Question

Are there any free tools available to view the contents of the solution user options file (the .suo file that accompanies solution files)?

I know it's basically formatted as a file system within the file, but I'd like to be able to view the contents so that I can figure out which aspects of my solution and customizations are causing it grow very large over time.

Was it helpful?

Solution

The .SUO file is effectively disposable. If it's getting too large, just delete it. Visual Studio will create a fresh one.

If you do want to go poking around in it, it looks like an OLE Compound Document File. You should be able to use the StgOpenStorage function to get hold of an IStorage pointer.

OTHER TIPS

A bit late for the original poster, but maybe useful to others.

Two freeware viewers for structured storage files (including .suo-files):

https://github.com/ironfede/openmcdf (old URL: http://sourceforge.net/projects/openmcdf/)

http://www.mitec.cz/ssv.html

When you open a .suo file in one of these viewers, you will see streams related to:

  • Bookmarks
  • Debugger watches
  • Unloaded projects
  • Outlining
  • Task-list user tasks
  • Debugger exceptions
  • Debugger Breakpoints
  • Debugger find source data
  • Open document windows

And much more...

I'm not aware of a tool, but you could write a Visual Studio extension to list the contents without too much work.

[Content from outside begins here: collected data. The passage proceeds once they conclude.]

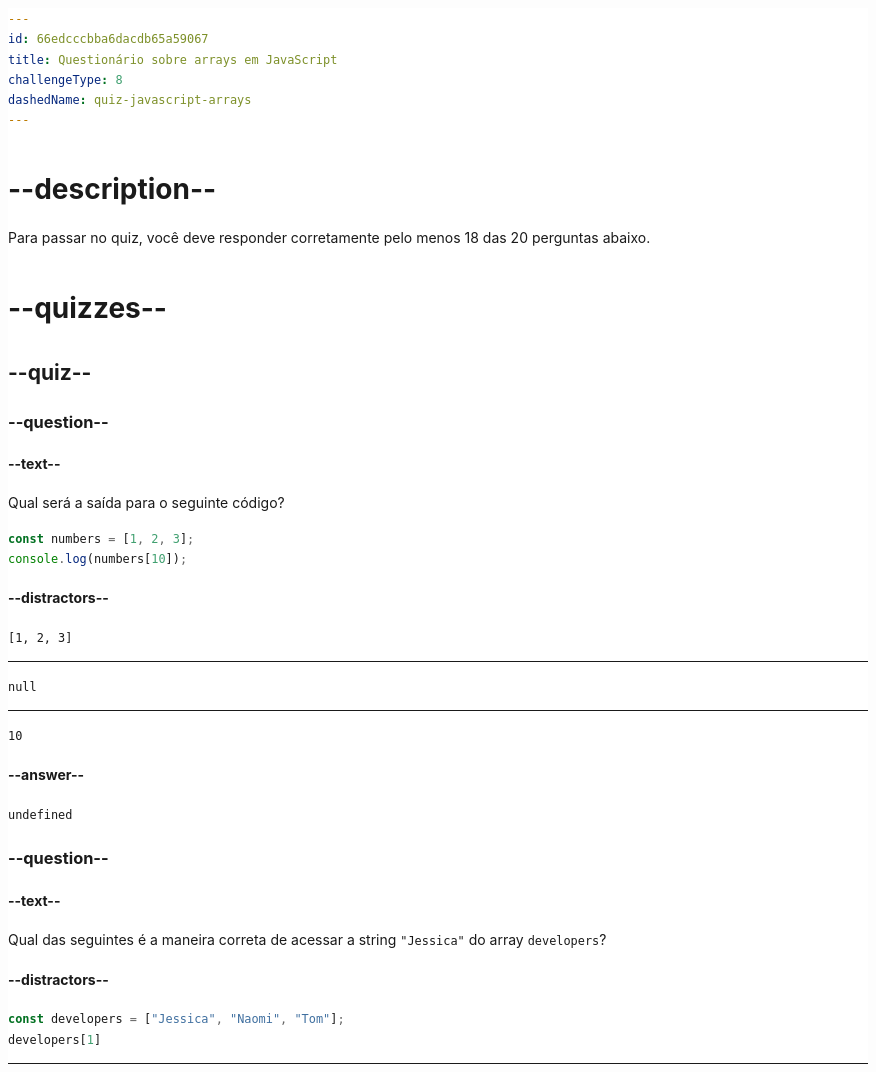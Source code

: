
 ```yaml
---
id: 66edcccbba6dacdb65a59067
title: Questionário sobre arrays em JavaScript
challengeType: 8
dashedName: quiz-javascript-arrays
---
```


# --description--

Para passar no quiz, você deve responder corretamente pelo menos 18 das 20 perguntas abaixo.

# --quizzes--

## --quiz--

### --question--

#### --text--

Qual será a saída para o seguinte código?

```js
const numbers = [1, 2, 3];
console.log(numbers[10]);
```

#### --distractors--

`[1, 2, 3]`

---

`null`

---

`10`

#### --answer--

`undefined`

### --question--

#### --text--

Qual das seguintes é a maneira correta de acessar a string `"Jessica"` do array `developers`?

#### --distractors--

```js
const developers = ["Jessica", "Naomi", "Tom"];
developers[1]
```

---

If you download the Visual Studio SDK, it has some straightforward examples that you can use. Find one that looks appropriate (like maybe the Toolwindow, if you want to give yourself a graphical display) and lift it (for your own personal use, of course).

What makes it easy is that the Package class which you implement in any VS extension, already implements the IVSPersistSolutionOpts, as aku mentioned. So you can just call the ReadUserOptions method on your package and inspect the contents.

I don't know any tool, but you can try to access user settings via IVsPersistSolutionOpts interface

You can use the built in tool that comes with OpenMCDF, which is called Structured Storage Explorer. It doesn't allow you to see all the details, but allows you to see all the individual settings and their sizes. In order to see the actual settings, you need to format the bytes as UTF-16.